Jan 16, 2012
Switch from Google to Bing - Will it Help?
Last week Google made another step in becoming a “search engine that understands not only content, but also people and relationships” by adding “Search Plus Your World” (SPYW), a set of features that add personalised results to Google search results. For example, search results will include Google+ profiles, posts and photos from friends, such as a friend’s review of a restaurant you just searched for in Google.
This “social transformation” and deep integration of Google+ into the search engine has led to a backlash from users (and Twitter) who believe this move has pushed Google away from its original position as a search engine that delivered high quality, relevant results in favour of skewing search results for Google’s benefit. As Danny Sullivan at Search Engine Land points out, Google is promoting its own products over relevancy.

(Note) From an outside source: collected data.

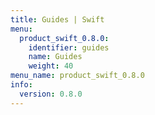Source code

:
 ```yaml
---
title: Guides | Swift
menu:
  product_swift_0.8.0:
    identifier: guides
    name: Guides
    weight: 40
menu_name: product_swift_0.8.0
info:
  version: 0.8.0
---
```


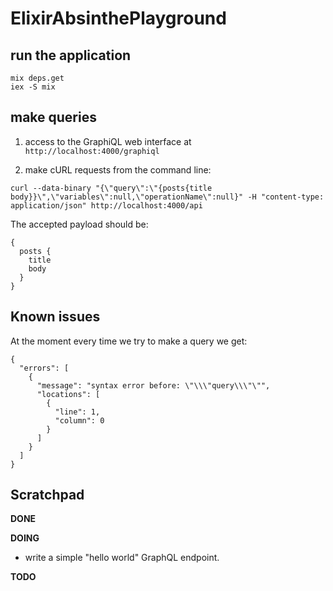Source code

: # ElixirAbsinthePlayground


## run the application

```
mix deps.get
iex -S mix
```

## make queries

1) access to the GraphiQL web interface at `http://localhost:4000/graphiql`

2) make cURL requests from the command line:

```
curl --data-binary "{\"query\":\"{posts{title body}}\",\"variables\":null,\"operationName\":null}" -H "content-type: application/json" http://localhost:4000/api
```

The accepted payload should be:

```
{
  posts {
    title
    body
  }
}
```

## Known issues

At the moment every time we try to make a query we get:

```
{
  "errors": [
    {
      "message": "syntax error before: \"\\\"query\\\"\"",
      "locations": [
        {
          "line": 1,
          "column": 0
        }
      ]
    }
  ]
}
```

## Scratchpad

**DONE**

**DOING**

- write a simple "hello world" GraphQL endpoint.

**TODO**
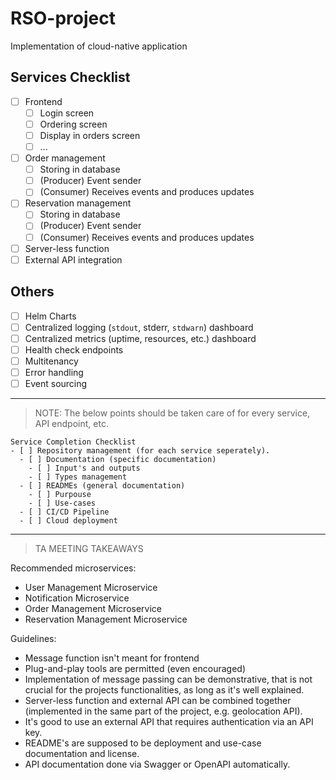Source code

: # RSO-project
Implementation of cloud-native application

## Services Checklist
- [ ] Frontend
  - [ ] Login screen
  - [ ] Ordering screen
  - [ ] Display in orders screen
  - [ ] ...

- [ ] Order management
  - [ ] Storing in database
  - [ ] (Producer) Event sender
  - [ ] (Consumer) Receives events and produces updates

- [ ] Reservation management
  - [ ] Storing in database
  - [ ] (Producer) Event sender
  - [ ] (Consumer) Receives events and produces updates

- [ ] Server-less function
- [ ] External API integration

## Others
- [ ] Helm Charts
- [ ] Centralized logging (`stdout`, stderr, `stdwarn`) dashboard
- [ ] Centralized metrics (uptime, resources, etc.) dashboard
- [ ] Health check endpoints
- [ ] Multitenancy
- [ ] Error handling
- [ ] Event sourcing

---
> NOTE: The below points should be taken care of for every service, API endpoint, etc.
```
Service Completion Checklist
- [ ] Repository management (for each service seperately).
  - [ ] Documentation (specific documentation)
    - [ ] Input's and outputs
    - [ ] Types management
  - [ ] READMEs (general documentation)
    - [ ] Purpouse
    - [ ] Use-cases
  - [ ] CI/CD Pipeline
  - [ ] Cloud deployment
```
---
> TA MEETING TAKEAWAYS

Recommended microservices:
- User Management Microservice
- Notification Microservice
- Order Management Microservice
- Reservation Management Microservice

Guidelines:
- Message function isn't meant for frontend
- Plug-and-play tools are permitted (even encouraged)
- Implementation of message passing can be demonstrative, that is not crucial for the projects functionalities, as long as it's well explained.
- Server-less function and external API can be combined together (implemented in the same part of the project, e.g. geolocation API).
- It's good to use an external API that requires authentication via an API key.
- README's are supposed to be deployment and use-case documentation and license.
- API documentation done via Swagger or OpenAPI automatically.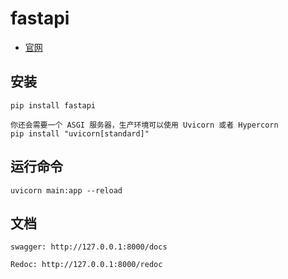 # fastapi
- [官网](https://fastapi.tiangolo.com/zh/#_3)

## 安装
```shell
pip install fastapi

你还会需要一个 ASGI 服务器，生产环境可以使用 Uvicorn 或者 Hypercorn
pip install "uvicorn[standard]"
```


## 运行命令
```shell
uvicorn main:app --reload
```

## 文档
```shell
swagger: http://127.0.0.1:8000/docs

Redoc: http://127.0.0.1:8000/redoc
```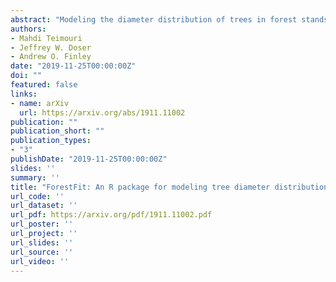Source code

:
 ```yaml
---
abstract: "Modeling the diameter distribution of trees in forest stands is a common forestry task that supports key biologically and economically relevant management decisions. The choice of model used to represent the diameter distribution and how to estimate its parameters has received much attention in the forestry literature; however, accessible software that facilitates comprehensive comparison of the myriad modeling approaches is not available. To this end, we developed an R package called `ForestFit` that simplifies estimation of common probability distributions used to model tree diameter distributions, including the two- and three-parameter Weibull distributions, Johnson's SB distribution, Birnbaum-Saunders distribution, and finite mixture distributions. Frequentist and Bayesian techniques are provided for individual tree diameter data, as well as grouped data. Additional functionality facilitates fitting growth curves to height-diameter data. The package also provides a set of functions for computing probability distributions and simulating random realizations from common finite mixture models."
authors:
- Mahdi Teimouri
- Jeffrey W. Doser
- Andrew O. Finley
date: "2019-11-25T00:00:00Z"
doi: ""
featured: false
links:
- name: arXiv
  url: https://arxiv.org/abs/1911.11002
publication: ""
publication_short: ""
publication_types:
- "3"
publishDate: "2019-11-25T00:00:00Z"
slides: ''
summary: ''
title: "ForestFit: An R package for modeling tree diameter distributions"
url_code: ''
url_dataset: ''
url_pdf: https://arxiv.org/pdf/1911.11002.pdf
url_poster: ''
url_project: ''
url_slides: ''
url_source: ''
url_video: ''
---
```



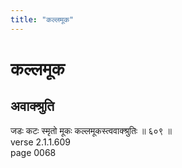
 ```yaml
---
title: "कल्लमूक"
---
```


# कल्लमूक
## अवाक्श्रुति
जडः कटः स्मृतो मूकः कल्लमूकस्त्ववाक्श्रुतिः ॥ ६०९ ॥<br />verse 2.1.1.609<br />page 0068

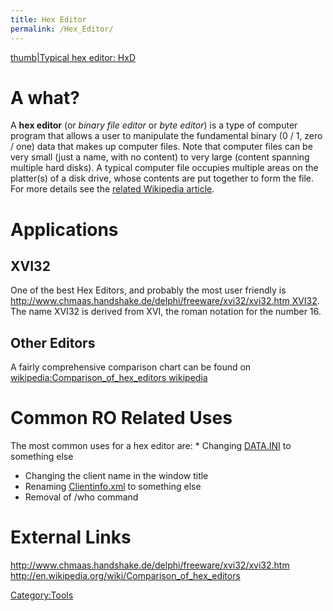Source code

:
 ```yaml
---
title: Hex Editor
permalink: /Hex_Editor/
---
```


[thumb|Typical hex editor: HxD](/Image:Hxd-main.png "wikilink")

A what?
=======

A **hex editor** (or *binary file editor* or *byte editor*) is a type of computer program that allows a user to manipulate the fundamental binary (0 / 1, zero / one) data that makes up computer files. Note that computer files can be very small (just a name, with no content) to very large (content spanning multiple hard disks). A typical computer file occupies multiple areas on the platter(s) of a disk drive, whose contents are put together to form the file. For more details see the [related Wikipedia article](/wikipedia:Hex_editor "wikilink").

Applications
============

XVI32
-----

One of the best Hex Editors, and probably the most user friendly is [<http://www.chmaas.handshake.de/delphi/freeware/xvi32/xvi32.htm> XVI32](/http://www.chmaas.handshake.de/delphi/freeware/xvi32/xvi32.htm_XVI32 "wikilink"). The name XVI32 is derived from XVI, the roman notation for the number 16.

Other Editors
-------------

A fairly comprehensive comparison chart can be found on [wikipedia:Comparison_of_hex_editors wikipedia](/wikipedia:Comparison_of_hex_editors_wikipedia "wikilink")

Common RO Related Uses
======================

The most common uses for a hex editor are:
\* Changing [DATA.INI](/DATA.INI "wikilink") to something else

-   Changing the client name in the window title
-   Renaming [Clientinfo.xml](/Clientinfo.xml "wikilink") to something else
-   Removal of /who command

External Links
==============

<http://www.chmaas.handshake.de/delphi/freeware/xvi32/xvi32.htm>
<http://en.wikipedia.org/wiki/Comparison_of_hex_editors>

[Category:Tools](/Category:Tools "wikilink")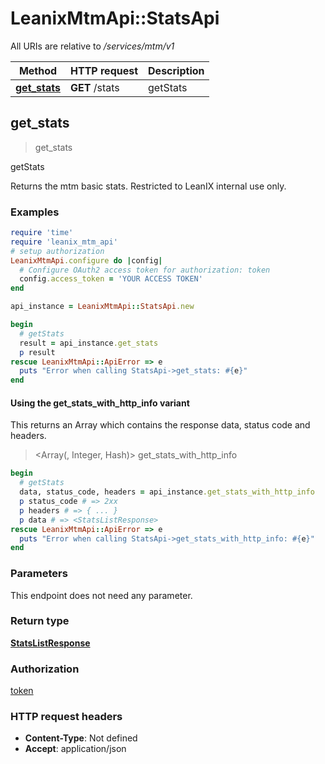 # LeanixMtmApi::StatsApi

All URIs are relative to */services/mtm/v1*

| Method | HTTP request | Description |
| ------ | ------------ | ----------- |
| [**get_stats**](StatsApi.md#get_stats) | **GET** /stats | getStats |


## get_stats

> <StatsListResponse> get_stats

getStats

Returns the mtm basic stats. Restricted to LeanIX internal use only.

### Examples

```ruby
require 'time'
require 'leanix_mtm_api'
# setup authorization
LeanixMtmApi.configure do |config|
  # Configure OAuth2 access token for authorization: token
  config.access_token = 'YOUR ACCESS TOKEN'
end

api_instance = LeanixMtmApi::StatsApi.new

begin
  # getStats
  result = api_instance.get_stats
  p result
rescue LeanixMtmApi::ApiError => e
  puts "Error when calling StatsApi->get_stats: #{e}"
end
```

#### Using the get_stats_with_http_info variant

This returns an Array which contains the response data, status code and headers.

> <Array(<StatsListResponse>, Integer, Hash)> get_stats_with_http_info

```ruby
begin
  # getStats
  data, status_code, headers = api_instance.get_stats_with_http_info
  p status_code # => 2xx
  p headers # => { ... }
  p data # => <StatsListResponse>
rescue LeanixMtmApi::ApiError => e
  puts "Error when calling StatsApi->get_stats_with_http_info: #{e}"
end
```

### Parameters

This endpoint does not need any parameter.

### Return type

[**StatsListResponse**](StatsListResponse.md)

### Authorization

[token](../README.md#token)

### HTTP request headers

- **Content-Type**: Not defined
- **Accept**: application/json

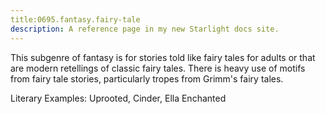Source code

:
 ```yaml
---
title:0695.fantasy.fairy-tale
description: A reference page in my new Starlight docs site.
---
```

This subgenre of fantasy is for stories told like fairy tales for adults 
or that are modern retellings of classic fairy tales. 
There is heavy use of motifs from fairy tale stories, 
particularly tropes from Grimm's fairy tales. 

Literary Examples: Uprooted, Cinder, Ella Enchanted
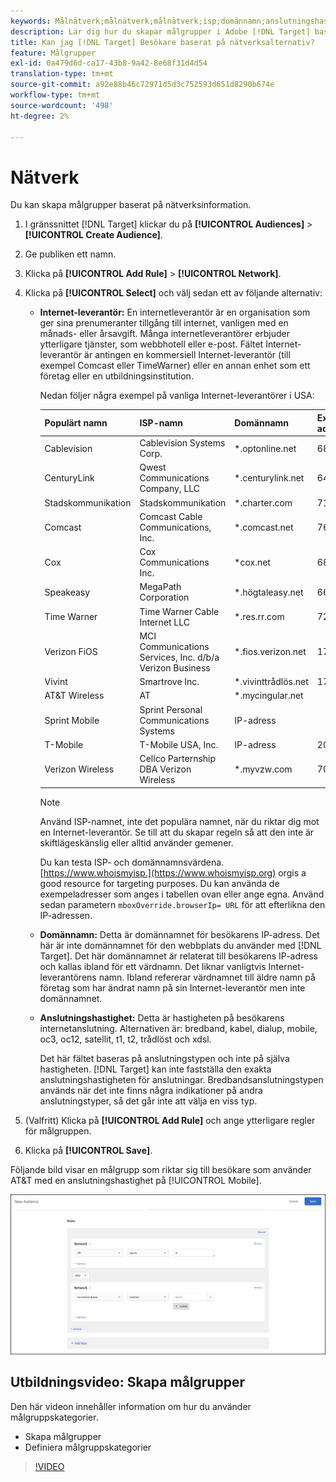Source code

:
 ```yaml
---
keywords: Målnätverk;målnätverk;målnätverk;isp;domännamn;anslutningshastighet;måldomän;måldomän;målanslutningshastighet
description: Lär dig hur du skapar målgrupper i Adobe [!DNL Target] baserat på nätverksinformation som Internet-leverantör, domännamn och anslutningshastighet.
title: Kan jag [!DNL Target] Besökare baserat på nätverksalternativ?
feature: Målgrupper
exl-id: 0a479d6d-ca17-43b8-9a42-8e68f31d4d54
translation-type: tm+mt
source-git-commit: a92e88b46c72971d5d3c752593d651d8290b674e
workflow-type: tm+mt
source-wordcount: '498'
ht-degree: 2%

---
```


# Nätverk

Du kan skapa målgrupper baserat på nätverksinformation.

1. I gränssnittet [!DNL Target] klickar du på **[!UICONTROL Audiences]** > **[!UICONTROL Create Audience]**.
1. Ge publiken ett namn.
1. Klicka på **[!UICONTROL Add Rule]** > **[!UICONTROL Network]**.
1. Klicka på **[!UICONTROL Select]** och välj sedan ett av följande alternativ:

   * **Internet-leverantör:** En internetleverantör är en organisation som ger sina prenumeranter tillgång till internet, vanligen med en månads- eller årsavgift. Många internetleverantörer erbjuder ytterligare tjänster, som webbhotell eller e-post. Fältet Internet-leverantör är antingen en kommersiell Internet-leverantör (till exempel Comcast eller TimeWarner) eller en annan enhet som ett företag eller en utbildningsinstitution.

      Nedan följer några exempel på vanliga Internet-leverantörer i USA:

      | Populärt namn | ISP-namn | Domännamn | Exempel på IP-adress |
      |---|---|---|---|
      | Cablevision | Cablevision Systems Corp. | *.optonline.net | 68.196.130.239 |
      | CenturyLink | Qwest Communications Company, LLC | *.centurylink.net | 64.40.65.0 |
      | Stadskommunikation | Stadskommunikation | *.charter.com | 71.85.225.124 |
      | Comcast | Comcast Cable Communications, Inc. | *.comcast.net | 76.27.24.28 |
      | Cox | Cox Communications Inc. | *cox.net | 68.224.174.22 |
      | Speakeasy | MegaPath Corporation | *.högtaleasy.net | 66.93.240.0 |
      | Time Warner | Time Warner Cable Internet LLC | *.res.rr.com | 72.229.28.185 |
      | Verizon FiOS | MCI Communications Services, Inc. d/b/a Verizon Business | *.fios.verizon.net | 173.68.112.34 |
      | Vivint | Smartrove Inc. | *.vivinttrådlös.net | 170.72.26.105 |
      | AT&amp;T Wireless | AT | *.mycingular.net |  |
      | Sprint Mobile | Sprint Personal Communications Systems | IP-adress |  |
      | T-Mobile | T-Mobile USA, Inc. | IP-adress | 208.54.86.0 |
      | Verizon Wireless | Cellco Parternship DBA Verizon Wireless | *.myvzw.com | 70.195.74.199 |

      >[!NOTE]
      >
      >Använd ISP-namnet, inte det populära namnet, när du riktar dig mot en Internet-leverantör. Se till att du skapar regeln så att den inte är skiftlägeskänslig eller alltid använder gemener.

      Du kan testa ISP- och domännamnsvärdena. [https://www.whoismyisp.](https://www.whoismyisp.org) orgis a good resource for targeting purposes. Du kan använda de exempeladresser som anges i tabellen ovan eller ange egna. Använd sedan parametern `mboxOverride.browserIp= URL` för att efterlikna den IP-adressen.

   * **Domännamn:** Detta är domännamnet för besökarens IP-adress. Det här är inte domännamnet för den webbplats du använder med [!DNL Target]. Det här domännamnet är relaterat till besökarens IP-adress och kallas ibland för ett värdnamn. Det liknar vanligtvis Internet-leverantörens namn. Ibland refererar värdnamnet till äldre namn på företag som har ändrat namn på sin Internet-leverantör men inte domännamnet.
   * **Anslutningshastighet:** Detta är hastigheten på besökarens internetanslutning. Alternativen är: bredband, kabel, dialup, mobile, oc3, oc12, satellit, t1, t2, trådlöst och xdsl.

      Det här fältet baseras på anslutningstypen och inte på själva hastigheten. [!DNL Target] kan inte fastställa den exakta anslutningshastigheten för anslutningar. Bredbandsanslutningstypen används när det inte finns några indikationer på andra anslutningstyper, så det går inte att välja en viss typ.

1. (Valfritt) Klicka på **[!UICONTROL Add Rule]** och ange ytterligare regler för målgruppen.
1. Klicka på **[!UICONTROL Save]**.

Följande bild visar en målgrupp som riktar sig till besökare som använder AT&amp;T med en anslutningshastighet på [!UICONTROL Mobile].

![Nätverksmål](assets/target_network.png)

## Utbildningsvideo: Skapa målgrupper

Den här videon innehåller information om hur du använder målgruppskategorier.

* Skapa målgrupper
* Definiera målgruppskategorier

>[!VIDEO](https://video.tv.adobe.com/v/17392)
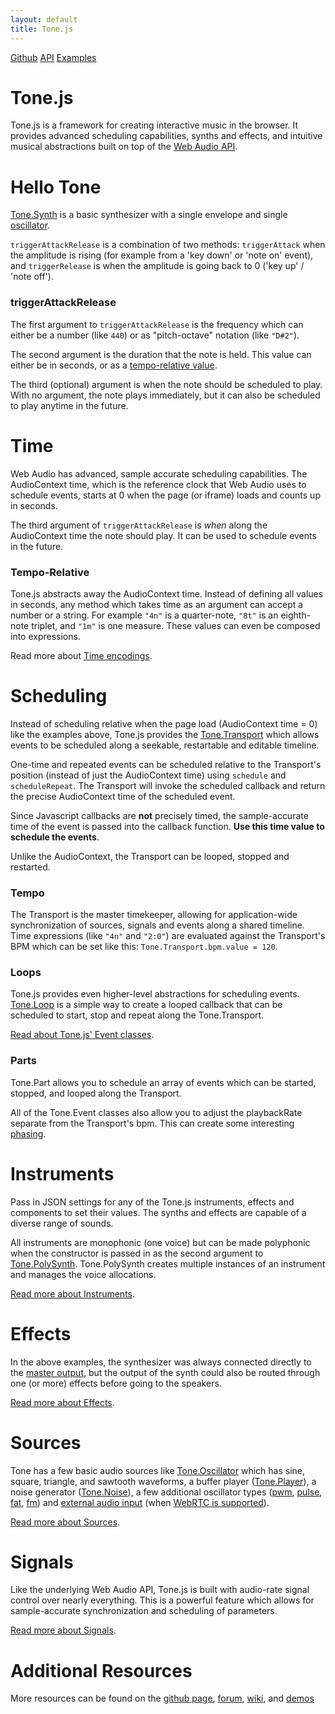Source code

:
 ```yaml
---
layout: default
title: Tone.js
---
```


<link rel="stylesheet" type="text/css" href="assets/css/index.css">

<div id="basicLinks">
	<span class="introSegment">
		<a href="https://github.com/Tonejs/Tone.js">Github</a>
	</span>
	<span class="introSegment">
		<a href="https://tonejs.github.io/docs/">API</a>
	</span>
	<span class="introSegment">
		<a href="https://tonejs.github.io/examples/">Examples</a>
	</span>
	<!-- <span class="introSegment">
		<a href="https://tonejs.github.io/demos">Demos</a>
	</span> -->
</div>

# Tone.js

Tone.js is a framework for creating interactive music in the browser. It provides advanced scheduling capabilities, synths and effects, and intuitive musical abstractions built on top of the [Web Audio API](https://webaudio.github.io/web-audio-api/). 


# Hello Tone

<script async src="//jsfiddle.net/yotammann/8ozo3v9e/4/embed/js,result/"></script>

[Tone.Synth](https://tonejs.github.io/docs/#Synth) is a basic synthesizer with a single envelope and single [oscillator](https://tonejs.github.io/docs/#OmniOscillator).

`triggerAttackRelease` is a combination of two methods: `triggerAttack` when the amplitude is rising (for example from a 'key down' or 'note on' event), and `triggerRelease` is when the amplitude is going back to 0 ('key up' / 'note off').

<script async src="//jsfiddle.net/yotammann/jqnLgyja/23/embed/js,result/"></script>

### triggerAttackRelease

The first argument to `triggerAttackRelease` is the frequency which can either be a number (like `440`) or as "pitch-octave" notation (like `"D#2"`). 

The second argument is the duration that the note is held. This value can either be in seconds, or as a [tempo-relative value](https://github.com/Tonejs/Tone.js/wiki/Time).

The third (optional) argument is when the note should be scheduled to play. With no argument, the note plays immediately, but it can also be scheduled to play anytime in the future. 

# Time

Web Audio has advanced, sample accurate scheduling capabilities. The AudioContext time, which is the reference clock that Web Audio uses to schedule events, starts at 0 when the page (or iframe) loads and counts up in seconds. 

<script async src="//jsfiddle.net/yotammann/z9v63k5b/11/embed/js,result/"></script>

The third argument of `triggerAttackRelease` is _when_ along the AudioContext time the note should play. It can be used to schedule events in the future.

<script async src="//jsfiddle.net/yotammann/zxsthhmq/8/embed/js,result/"></script>

### Tempo-Relative

Tone.js abstracts away the AudioContext time. Instead of defining all values in seconds, any method which takes time as an argument can accept a number or a string. For example `"4n"` is a quarter-note, `"8t"` is an eighth-note triplet, and `"1m"` is one measure. These values can even be composed into expressions.

Read more about [Time encodings](https://github.com/Tonejs/Tone.js/wiki/Time).

<script async src="//jsfiddle.net/yotammann/meodck51/7/embed/js,result/"></script>

# Scheduling

Instead of scheduling relative when the page load (AudioContext time = 0) like the examples above, Tone.js provides the [Tone.Transport](https://tonejs.github.io/docs/#Transport) which allows events to be scheduled along a seekable, restartable and editable timeline.

<script async src="//jsfiddle.net/yotammann/sw8wy7rb/23/embed/js,result/"></script>

One-time and repeated events can be scheduled relative to the Transport's position (instead of just the AudioContext time) using `schedule` and `scheduleRepeat`. The Transport will invoke the scheduled callback and return the precise AudioContext time of the scheduled event. 

Since Javascript callbacks are **not** precisely timed, the sample-accurate time of the event is passed into the callback function. **Use this time value to schedule the events**.

Unlike the AudioContext, the Transport can be looped, stopped and restarted.

<script async src="//jsfiddle.net/yotammann/4z1nkdyb/8/embed/js,result/"></script>

### Tempo

The Transport is the master timekeeper, allowing for application-wide synchronization of sources, signals and events along a shared timeline. Time expressions (like `"4n"` and `"2:0"`) are evaluated against the Transport's BPM which can be set like this: `Tone.Transport.bpm.value = 120`.

<script async src="//jsfiddle.net/yotammann/k0caxzwt/21/embed/js,result/"></script>

### Loops

Tone.js provides even higher-level abstractions for scheduling events. [Tone.Loop](https://tonejs.github.io/docs/#Loop) is a simple way to create a looped callback that can be scheduled to start, stop and repeat along the Tone.Transport.

<script async src="//jsfiddle.net/yotammann/cve19w8r/4/embed/js,result/"></script>

[Read about Tone.js' Event classes](https://github.com/Tonejs/Tone.js/wiki/Events).

### Parts

Tone.Part allows you to schedule an array of events which can be started, stopped, and looped along the Transport.

<script async src="//jsfiddle.net/yotammann/w39e6450/10/embed/js,result/"></script>

All of the Tone.Event classes also allow you to adjust the playbackRate separate from the Transport's bpm. This can create some interesting [phasing](https://tonejs.github.io/examples/pianoPhase.html). 

# Instruments

Pass in JSON settings for any of the Tone.js instruments, effects and components to set their values. The synths and effects are capable of a diverse range of sounds. 

<script async src="//jsfiddle.net/yotammann/47cnLxn6/7/embed/js,result/"></script>

All instruments are monophonic (one voice) but can be made polyphonic when the constructor is passed in as the second argument to [Tone.PolySynth](https://tonejs.github.io/docs/#PolySynth). Tone.PolySynth creates multiple instances of an instrument and manages the voice allocations.

<script async src="//jsfiddle.net/yotammann/xthqjv1w/5/embed/js,result/"></script>

[Read more about Instruments](https://github.com/Tonejs/Tone.js/wiki/Instruments).

# Effects

In the above examples, the synthesizer was always connected directly to the [master output](https://tonejs.github.io/docs/#Master), but the output of the synth could also be routed through one (or more) effects before going to the speakers. 

<script async src="//jsfiddle.net/yotammann/o6cfwp2k/4/embed/js,result/"></script>

[Read more about Effects](https://github.com/Tonejs/Tone.js/wiki/Effects).

# Sources

Tone has a few basic audio sources like [Tone.Oscillator](https://tonejs.github.io/docs/#Oscillator) which has sine, square, triangle, and sawtooth waveforms, a buffer player ([Tone.Player](https://tonejs.github.io/docs/#Player)), a noise generator ([Tone.Noise](https://tonejs.github.io/docs/#Noise)), a few additional oscillator types ([pwm](https://tonejs.github.io/docs/#PWMOscillator), [pulse](https://tonejs.github.io/docs/#PulseOscillator), [fat](https://tonejs.github.io/docs/#FatOscillator), [fm](https://tonejs.github.io/docs/#FMOscillator)) and [external audio input](https://tonejs.github.io/docs/#Microphone) (when [WebRTC is supported](http://caniuse.com/#feat=stream)).

<script async src="//jsfiddle.net/yotammann/vt4d1aob/4/embed/js,result/"></script>

[Read more about Sources](https://github.com/Tonejs/Tone.js/wiki/Sources).

# Signals

Like the underlying Web Audio API, Tone.js is built with audio-rate signal control over nearly everything. This is a powerful feature which allows for sample-accurate synchronization and scheduling of parameters. 

<script async src="//jsfiddle.net/yotammann/x3kehc9x/4/embed/js,result/"></script>

[Read more about Signals](https://github.com/Tonejs/Tone.js/wiki/Signals).

# Additional Resources

More resources can be found on the [github page](https://github.com/Tonejs/Tone.js), [forum](https://groups.google.com/forum/#!forum/tonejs), [wiki](https://github.com/Tonejs/Tone.js/wiki), and [demos](https://tonejs.github.io/demos)



<script type="text/javascript">

	// jsfiddle creates too many AudioContexts, 
	// need to insure that the offscreen fiddles are closed
	// to remove the unused AudioContexts

	function isOffScreen (el) {
		var rect = el.getBoundingClientRect();
		return ((rect.left + rect.width) < 0 
			|| (rect.top + rect.height) < 0
			|| (rect.left > window.innerWidth || rect.top > window.innerHeight))
	}

	function reloadIframe(iframe){
		var url = iframe.src
		iframe.src = 'about:blank'
		setTimeout(function() {
			iframe.src = url
		}, 10)
	}

	//test the active elements to see if they are out of the viewport
	setInterval(function(){
		document.querySelectorAll('.active-iframe').forEach(function(el){
			if (isOffScreen(el)){
				reloadIframe(el)
				el.classList.remove('active-iframe')
			}
		})
	}, 1000)

	window.addEventListener('message', function(e){
		// if the results tab was selected
		var resultsTab = e.data[0] === 'resultsFrame'
		var slug = e.data[1].slug
		// get the iframe element using the slug
		document.querySelectorAll('iframe').forEach(function(iframe){
			if (iframe.src.indexOf(slug) !== -1){
				// mark the iframe as active if it's on the results tab
				if (resultsTab){
					iframe.classList.add('active-iframe')
				}
			}
		})
	})
</script>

Privacy and anti-trust issues (including an FTC complaint) have also arisen from this change, as has a call from some to switch to Bing, Microsoft’s search engine.
Switch to Bing?
Some have already made the case to switch to Bing before the Search Plus issue arose; in February 2011, Robin Harris stated his case for switching from Google on ZDNet based on “the little things”, like Bing’s use of white space and search result preferences. And as both Harris and Search Engine Land’s Conrad Saam point out, Google’s search results aren’t superior to Bing’s, yet Google continues to dominate.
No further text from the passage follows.